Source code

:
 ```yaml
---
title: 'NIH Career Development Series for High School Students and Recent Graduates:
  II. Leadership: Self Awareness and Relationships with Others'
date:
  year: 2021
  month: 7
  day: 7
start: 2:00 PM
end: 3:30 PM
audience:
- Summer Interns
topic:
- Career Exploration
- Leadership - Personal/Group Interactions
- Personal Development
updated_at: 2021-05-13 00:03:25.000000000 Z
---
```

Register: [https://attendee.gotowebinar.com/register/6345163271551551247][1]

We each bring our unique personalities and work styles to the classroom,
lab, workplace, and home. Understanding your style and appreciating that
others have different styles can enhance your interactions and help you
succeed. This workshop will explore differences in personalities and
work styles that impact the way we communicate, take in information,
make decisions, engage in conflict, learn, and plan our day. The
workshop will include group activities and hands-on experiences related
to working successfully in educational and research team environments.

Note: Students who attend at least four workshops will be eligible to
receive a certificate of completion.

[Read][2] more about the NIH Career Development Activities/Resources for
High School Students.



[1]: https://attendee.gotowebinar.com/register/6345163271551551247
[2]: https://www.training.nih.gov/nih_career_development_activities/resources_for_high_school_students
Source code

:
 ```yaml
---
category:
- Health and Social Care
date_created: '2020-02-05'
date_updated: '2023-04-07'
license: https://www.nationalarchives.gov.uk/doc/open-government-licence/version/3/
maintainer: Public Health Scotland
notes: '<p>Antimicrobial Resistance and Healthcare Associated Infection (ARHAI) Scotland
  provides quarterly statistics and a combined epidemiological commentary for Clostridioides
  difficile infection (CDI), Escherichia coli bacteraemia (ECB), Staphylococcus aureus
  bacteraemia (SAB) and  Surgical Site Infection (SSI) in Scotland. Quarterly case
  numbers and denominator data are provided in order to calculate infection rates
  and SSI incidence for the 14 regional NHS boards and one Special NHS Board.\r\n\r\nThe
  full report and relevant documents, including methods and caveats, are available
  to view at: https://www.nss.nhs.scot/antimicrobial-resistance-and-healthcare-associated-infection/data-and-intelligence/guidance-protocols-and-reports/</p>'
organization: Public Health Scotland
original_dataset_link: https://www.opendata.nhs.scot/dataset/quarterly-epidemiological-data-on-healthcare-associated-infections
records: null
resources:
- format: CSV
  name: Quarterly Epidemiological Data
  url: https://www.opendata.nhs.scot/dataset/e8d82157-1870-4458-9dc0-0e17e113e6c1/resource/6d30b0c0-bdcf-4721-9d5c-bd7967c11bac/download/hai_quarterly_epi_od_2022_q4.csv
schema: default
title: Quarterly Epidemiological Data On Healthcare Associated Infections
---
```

□ □ □ □ □ □ □

• **WORK ORDER**
Exactly as they stand, restate all the lines of the listing.

• **SOLUTION FOR THIS EXERCISE**
Source code

:
 ```yaml
---
title: 'NIH Career Development Series for High School Students and Recent Graduates:
  II. Leadership: Self Awareness and Relationships with Others'
date:
  year: 2021
  month: 7
  day: 7
start: 2:00 PM
end: 3:30 PM
audience:
- Summer Interns
topic:
- Career Exploration
- Leadership - Personal/Group Interactions
- Personal Development
updated_at: 2021-05-13 00:03:25.000000000 Z
---
```

Register: [https://attendee.gotowebinar.com/register/6345163271551551247][1]

We each bring our unique personalities and work styles to the classroom,
lab, workplace, and home. Understanding your style and appreciating that
others have different styles can enhance your interactions and help you
succeed. This workshop will explore differences in personalities and
work styles that impact the way we communicate, take in information,
make decisions, engage in conflict, learn, and plan our day. The
workshop will include group activities and hands-on experiences related
to working successfully in educational and research team environments.

Note: Students who attend at least four workshops will be eligible to
receive a certificate of completion.

[Read][2] more about the NIH Career Development Activities/Resources for
High School Students.



[1]: https://attendee.gotowebinar.com/register/6345163271551551247
[2]: https://www.training.nih.gov/nih_career_development_activities/resources_for_high_school_students
Source code

:
 ```yaml
---
category:
- Health and Social Care
date_created: '2020-02-05'
date_updated: '2023-04-07'
license: https://www.nationalarchives.gov.uk/doc/open-government-licence/version/3/
maintainer: Public Health Scotland
notes: '<p>Antimicrobial Resistance and Healthcare Associated Infection (ARHAI) Scotland
  provides quarterly statistics and a combined epidemiological commentary for Clostridioides
  difficile infection (CDI), Escherichia coli bacteraemia (ECB), Staphylococcus aureus
  bacteraemia (SAB) and  Surgical Site Infection (SSI) in Scotland. Quarterly case
  numbers and denominator data are provided in order to calculate infection rates
  and SSI incidence for the 14 regional NHS boards and one Special NHS Board.\r\n\r\nThe
  full report and relevant documents, including methods and caveats, are available
  to view at: https://www.nss.nhs.scot/antimicrobial-resistance-and-healthcare-associated-infection/data-and-intelligence/guidance-protocols-and-reports/</p>'
organization: Public Health Scotland
original_dataset_link: https://www.opendata.nhs.scot/dataset/quarterly-epidemiological-data-on-healthcare-associated-infections
records: null
resources:
- format: CSV
  name: Quarterly Epidemiological Data
  url: https://www.opendata.nhs.scot/dataset/e8d82157-1870-4458-9dc0-0e17e113e6c1/resource/6d30b0c0-bdcf-4721-9d5c-bd7967c11bac/download/hai_quarterly_epi_od_2022_q4.csv
schema: default
title: Quarterly Epidemiological Data On Healthcare Associated Infections
---
```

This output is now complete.